In the local group policy editor navigate to User Configuration / Administrative Templates / System / Logon and double click the Run these programs at user logon setting.
On the Run these program at user logon panel, set it Enabled, then click on the Show… button
On the panel specify the full path followed by the executable. It is also possible to set up multiple ones after each other.
Good to know, that these programs will start automatically after any user on the machine logs on, so it is available for everyone.
There is also an equivalent settings under the Computer Configuration / Administrative Templates / System / Logon. Not much difference, though, but please keep in mind that the programs specified under Computer node will start before the programs specified under the user node.

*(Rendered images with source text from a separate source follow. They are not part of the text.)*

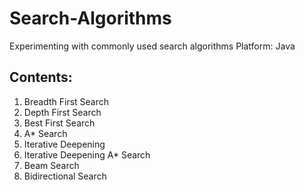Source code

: Search-Algorithms
=================

Experimenting with commonly used search algorithms
Platform: Java

Contents:
---------
1. Breadth First Search
2. Depth First Search
3. Best First Search
4. A* Search
5. Iterative Deepening
6. Iterative Deepening A* Search
7. Beam Search
8. Bidirectional Search

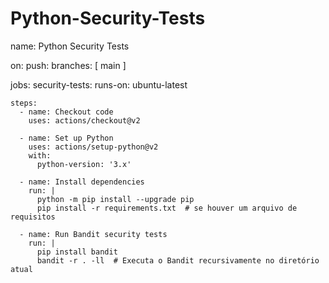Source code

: # Python-Security-Tests
name: Python Security Tests

on:
  push:
    branches: [ main ]

jobs:
  security-tests:
    runs-on: ubuntu-latest
    
    steps:
      - name: Checkout code
        uses: actions/checkout@v2

      - name: Set up Python
        uses: actions/setup-python@v2
        with:
          python-version: '3.x'

      - name: Install dependencies
        run: |
          python -m pip install --upgrade pip
          pip install -r requirements.txt  # se houver um arquivo de requisitos

      - name: Run Bandit security tests
        run: |
          pip install bandit
          bandit -r . -ll  # Executa o Bandit recursivamente no diretório atual
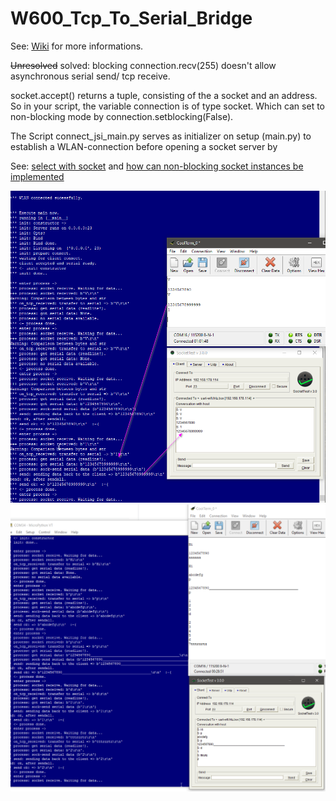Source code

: # W600_Tcp_To_Serial_Bridge
See: [Wiki](https://github.com/juergs/W600_Tcp_To_Serial_Bridge/wiki) for more informations.


<s>Unresolved</s> solved: blocking connection.recv(255) doesn't allow asynchronous serial send/ tcp receive. 

  socket.accept() returns a tuple, consisting of the a socket and an address. So in your script, the variable connection is of type socket.
  Which can set to non-blocking mode by connection.setblocking(False). 
  
The Script 	connect_jsi_main.py serves as initializer on setup (main.py) to establish a WLAN-connection before opening a socket server 
by 

See: [select with socket](https://steelkiwi.com/blog/working-tcp-sockets/) and [how can non-blocking socket instances be implemented](https://forum.micropython.org/viewtopic.php?t=4211)


<img src="https://github.com/juergs/W600_Tcp_To_Serial_Bridge/blob/master/pictures/MapleSDuino-Serial_Bridge_W600.png" width="800"/>

<img src="https://github.com/juergs/W600_Tcp_To_Serial_Bridge/blob/master/pictures/W600_Tcp_To_Serial_Bridge.png" width="800"/>
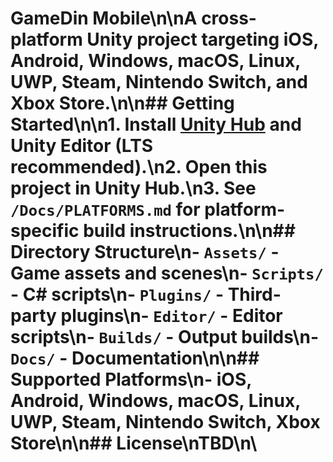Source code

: # GameDin Mobile\n\nA cross-platform Unity project targeting iOS, Android, Windows, macOS, Linux, UWP, Steam, Nintendo Switch, and Xbox Store.\n\n## Getting Started\n\n1. Install [Unity Hub](https://unity.com/download) and Unity Editor (LTS recommended).\n2. Open this project in Unity Hub.\n3. See `/Docs/PLATFORMS.md` for platform-specific build instructions.\n\n## Directory Structure\n- `Assets/` - Game assets and scenes\n- `Scripts/` - C# scripts\n- `Plugins/` - Third-party plugins\n- `Editor/` - Editor scripts\n- `Builds/` - Output builds\n- `Docs/` - Documentation\n\n## Supported Platforms\n- iOS, Android, Windows, macOS, Linux, UWP, Steam, Nintendo Switch, Xbox Store\n\n## License\nTBD\n\
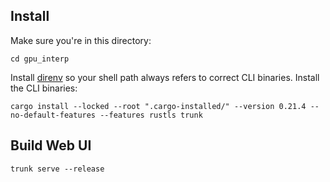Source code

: ## Install

Make sure you're in this directory:

    cd gpu_interp

Install [direnv](https://direnv.net/) so your shell path always refers to correct CLI binaries.
Install the CLI binaries:

    cargo install --locked --root ".cargo-installed/" --version 0.21.4 --no-default-features --features rustls trunk


## Build Web UI

    trunk serve --release
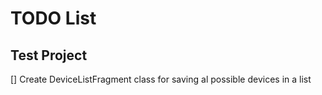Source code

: # TODO List

## Test Project

[] Create DeviceListFragment class for saving al possible devices in a list 

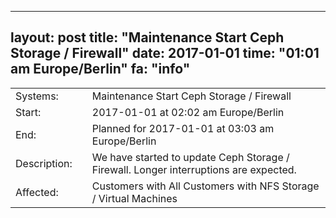 --- 
 layout: post 
 title: "Maintenance Start Ceph Storage / Firewall" 
 date: 2017-01-01 
 time: "01:01 am Europe/Berlin" 
 fa: "info" 
 --- 
 |                   |   |                                                                      | 
 |-------------------|---|----------------------------------------------------------------------| 
 | Systems:          |   | Maintenance Start Ceph Storage / Firewall| 
 | Start:            |   | 2017-01-01 at 02:02 am Europe/Berlin | 
 | End:              |   | Planned for 2017-01-01 at 03:03 am  Europe/Berlin | 
 | Description:      |   | We have started to update Ceph Storage / Firewall. Longer interruptions are expected. | 
 | Affected:         |   | Customers with All Customers with NFS Storage / Virtual Machines | 
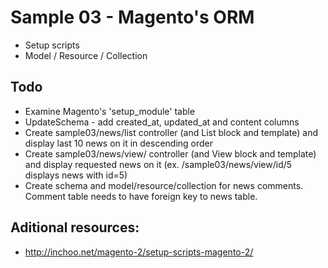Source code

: # Sample 03 - Magento's ORM

* Setup scripts
* Model / Resource / Collection

## Todo
* Examine Magento's 'setup_module' table
* UpdateSchema - add created_at, updated_at and content columns
* Create sample03/news/list controller (and List block and template) and display last 10 news on it in descending order
* Create sample03/news/view/ controller (and View block and template) and display requested news on it
  (ex. /sample03/news/view/id/5 displays news with id=5)
* Create schema and model/resource/collection for news comments. Comment table needs to have foreign key to news table.

## Aditional resources:
* <http://inchoo.net/magento-2/setup-scripts-magento-2/>
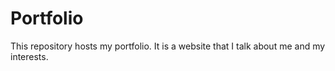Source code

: # Portfolio

 This repository hosts my portfolio.
 It is a website that I talk about me and my interests.
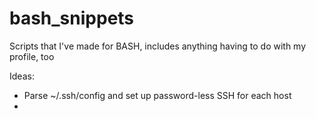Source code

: # bash_snippets
Scripts that I've made for BASH, includes anything having to do with my profile, too

Ideas:

 - Parse ~/.ssh/config and set up password-less SSH for each host
 - 
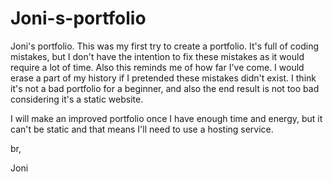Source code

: # Joni-s-portfolio
Joni's portfolio. This was my first try to create a portfolio. It's full of coding mistakes, but I don't have the intention to fix these mistakes as it would require a lot of time. Also this reminds me of how far I've come. I would erase a part of my history if I pretended these mistakes didn't exist. I think it's not a bad portfolio for a beginner, and also the end result is not too bad considering it's a static website.

I will make an improved portfolio once I have enough time and energy, but it can't be static and that means 
I'll need to use a hosting service.

br, 

Joni
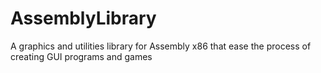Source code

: # AssemblyLibrary
A graphics and utilities library for Assembly x86 that ease the process of creating GUI programs and games
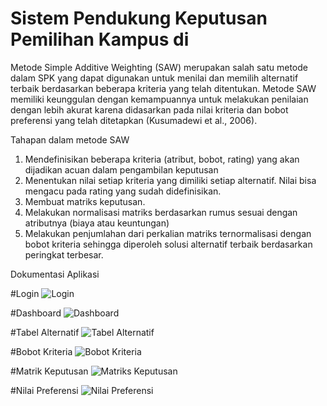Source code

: # Sistem Pendukung Keputusan Pemilihan Kampus di
Metode Simple Additive Weighting (SAW) merupakan salah satu metode dalam SPK yang dapat digunakan untuk menilai dan memilih alternatif terbaik berdasarkan beberapa kriteria yang telah ditentukan. Metode SAW memiliki keunggulan dengan kemampuannya untuk melakukan penilaian dengan lebih akurat karena didasarkan pada nilai kriteria dan bobot preferensi yang telah ditetapkan (Kusumadewi et al., 2006). 


Tahapan dalam metode SAW

1. Mendefinisikan beberapa kriteria (atribut, bobot, rating) yang akan dijadikan acuan dalam pengambilan keputusan 
2. Menentukan nilai setiap kriteria yang dimiliki setiap alternatif. Nilai bisa mengacu pada rating yang sudah didefinisikan. 
3. Membuat matriks keputusan.
4. Melakukan normalisasi matriks berdasarkan rumus sesuai dengan atributnya (biaya atau keuntungan) 
5. Melakukan penjumlahan dari perkalian matriks ternormalisasi dengan bobot kriteria sehingga diperoleh solusi alternatif terbaik berdasarkan peringkat terbesar.

Dokumentasi Aplikasi

#Login
![Login](https://github.com/fikribakhtiar/TubesSPK/assets/118445390/93d0df86-d879-423e-8f34-de9678568622)

#Dashboard
![Dashboard](https://github.com/fikribakhtiar/TubesSPK/assets/118445390/5793ab68-22aa-4a0d-9484-4d98c844bffb)

#Tabel Alternatif
![Tabel Alternatif](https://github.com/fikribakhtiar/TubesSPK/assets/118445390/a39b1687-71d7-4659-96dc-d3b2bd564589)

#Bobot Kriteria
![Bobot Kriteria](https://github.com/fikribakhtiar/TubesSPK/assets/118445390/8dad36f2-07a3-49bd-8e48-17d85e5e4785)

#Matrik Keputusan
![Matriks Keputusan](https://github.com/fikribakhtiar/TubesSPK/assets/118445390/b2290f36-addf-4567-a989-e5b5a9609310)

#Nilai Preferensi
![Nilai Preferensi](https://github.com/fikribakhtiar/TubesSPK/assets/118445390/c47699e4-5c4a-434a-b451-a5754e6352ae)
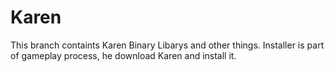 # Karen

This branch containts Karen Binary Libarys and other things. Installer is part of gameplay process, he download Karen and install it.
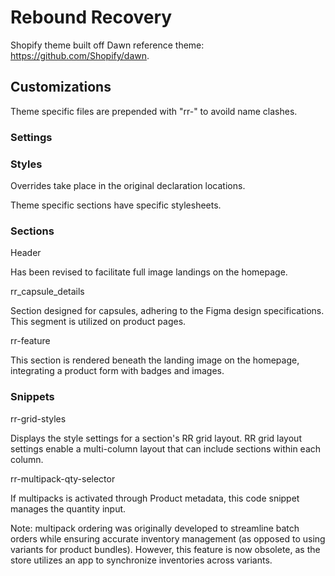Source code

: # Rebound Recovery 

Shopify theme built off Dawn reference theme: https://github.com/Shopify/dawn.

## Customizations 

Theme specific files are prepended with "rr-" to avoild name clashes.

### Settings

### Styles 

Overrides take place in the original declaration locations. 

Theme specific sections have specific stylesheets.

### Sections

Header

Has been revised to facilitate full image landings on the homepage.

rr_capsule_details

Section designed for capsules, adhering to the Figma design specifications. This segment is utilized on product pages.

rr-feature

This section is rendered beneath the landing image on the homepage, integrating a product form with badges and images.

### Snippets

rr-grid-styles

Displays the style settings for a section's RR grid layout. RR grid layout settings enable a multi-column layout that can include sections within each column.


rr-multipack-qty-selector

If multipacks is activated through Product metadata, this code snippet manages the quantity input. 

Note: multipack ordering was originally developed to streamline batch orders while ensuring accurate inventory management (as opposed to using variants for product bundles). However, this feature is now obsolete, as the store utilizes an app to synchronize inventories across variants.
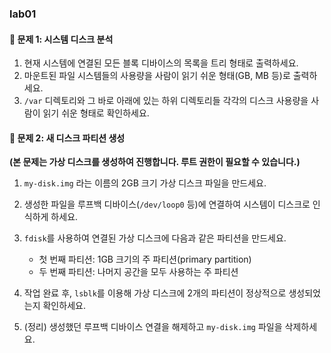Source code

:### lab01

#### 📝 문제 1: 시스템 디스크 분석

1.  현재 시스템에 연결된 모든 블록 디바이스의 목록을 트리 형태로 출력하세요.
2.  마운트된 파일 시스템들의 사용량을 사람이 읽기 쉬운 형태(GB, MB 등)로 출력하세요.
3.  `/var` 디렉토리와 그 바로 아래에 있는 하위 디렉토리들 각각의 디스크 사용량을 사람이 읽기 쉬운 형태로 확인하세요.

#### 📝 문제 2: 새 디스크 파티션 생성

**(본 문제는 가상 디스크를 생성하여 진행합니다. 루트 권한이 필요할 수 있습니다.)**

1.  `my-disk.img` 라는 이름의 2GB 크기 가상 디스크 파일을 만드세요.
2.  생성한 파일을 루프백 디바이스(`/dev/loop0` 등)에 연결하여 시스템이 디스크로 인식하게 하세요.
3.  `fdisk`를 사용하여 연결된 가상 디스크에 다음과 같은 파티션을 만드세요.
    *   첫 번째 파티션: 1GB 크기의 주 파티션(primary partition)
    *   두 번째 파티션: 나머지 공간을 모두 사용하는 주 파티션

4.  작업 완료 후, `lsblk`를 이용해 가상 디스크에 2개의 파티션이 정상적으로 생성되었는지 확인하세요.
5.  (정리) 생성했던 루프백 디바이스 연결을 해제하고 `my-disk.img` 파일을 삭제하세요. 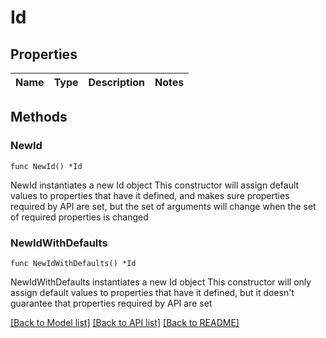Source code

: # Id

## Properties

Name | Type | Description | Notes
------------ | ------------- | ------------- | -------------

## Methods

### NewId

`func NewId() *Id`

NewId instantiates a new Id object
This constructor will assign default values to properties that have it defined,
and makes sure properties required by API are set, but the set of arguments
will change when the set of required properties is changed

### NewIdWithDefaults

`func NewIdWithDefaults() *Id`

NewIdWithDefaults instantiates a new Id object
This constructor will only assign default values to properties that have it defined,
but it doesn't guarantee that properties required by API are set


[[Back to Model list]](../README.md#documentation-for-models) [[Back to API list]](../README.md#documentation-for-api-endpoints) [[Back to README]](../README.md)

Tip: Some might want to log in to the desktop and skip the metro UI. Add a new item and simply put explorer.exe there. After logon, a windows explorer window starts and the desktop appears.
Use task scheduler
Start task manager. You can use computer management (Details in this post) or you can add to your custom mmc console. Press Windows button + R to bring up the Run panel. Type mmc, then press Enter.
Go to File menu / Add/Remove Span-in
Select task scheduler on the left side and click add. Select local computer on the dialog panel and click OK.
Now you can manage the scheduled tasks on the machine. Open Task scheduler / Task scheduler library and check the already configured tasks on the middle pane.
To create a new one, simply right click the node and select Create Task.
This brings up the new task dialog box. Give it a descriptive name, and change to the Triggers section, click on New. Select At log on as Begin task option. Optionally you can limit on which user applies this to.
If you want, you can add multiple triggers, for example 2 users on the machine but not for everyone.
Switch to the Actions tab and click on the New button. Verify that the action is Start a program, and browse your executable. Optionally specify arguments, which can be handy scheduling a powershell script with parameters.
Review additional settings on other tabs, but basically you are mostly finished, so click OK. Next time you log in (or the configured user), the program will start automatically.
Registry and Startup
In older versions of the Windows OS, I always kept a view on the Startup programs. You can access them by typing msconfig into the Run dialog box (Win+R) and switch to the Startup tab.
As you can see now, Windows 8 redirects to the task manager, so click on the link, which eventually brings up the correct tab in task manager.
Review the items, check the status and pay attention to the newly introduced Startup impact column. You can easily disable a few if you want, by right clicking on the item and selecting Disable. For example the Adobe Reader and Acrobat Manager item is disabled on the screenshot above.
You can add items to this at 2 places in the registry:
The first one starts for everyone, the second is effective only for the actual user.
To add an item for every user, open the registry editor, by typing regedit into the run window (Win + R) and navigate to HKEY_LOCAL_MACHINE\SOFTWARE\Microsoft\Windows\CurrentVersion\Run
Right click on an empty are on the right panel and select New / String value. Type a descriptive name and double click the entry to edit the value data. Paste your executable’s full path and select OK.
Now if you go back to the task manager, you can verify the new startup item. Because we added this to the HKLM section of the registry, the process explorer will start automatically for every user after logon.
Every user has a folder which can contain shortcuts, and windows starts them automatically, when that user logs in. Navigate to C:\Users\<YourUserName>\AppData\Roaming\Microsoft\Windows\Start Menu\Programs\Startup (you must replace <YourUserName> with your username)
By default it is empty, but you can easily drag and drop a shortcut here to make that program start automatically.
Please note, this is not a machine specific setting, only related to the actual user.
Keep an eye on what is starting up
The best and easiest way to check what is starting up on your machine is to use sysinternals autoruns utility.
After you know how to start something you can also easily do it the other way around, with the info in your hand, you can check these places and settings to disable certain elements.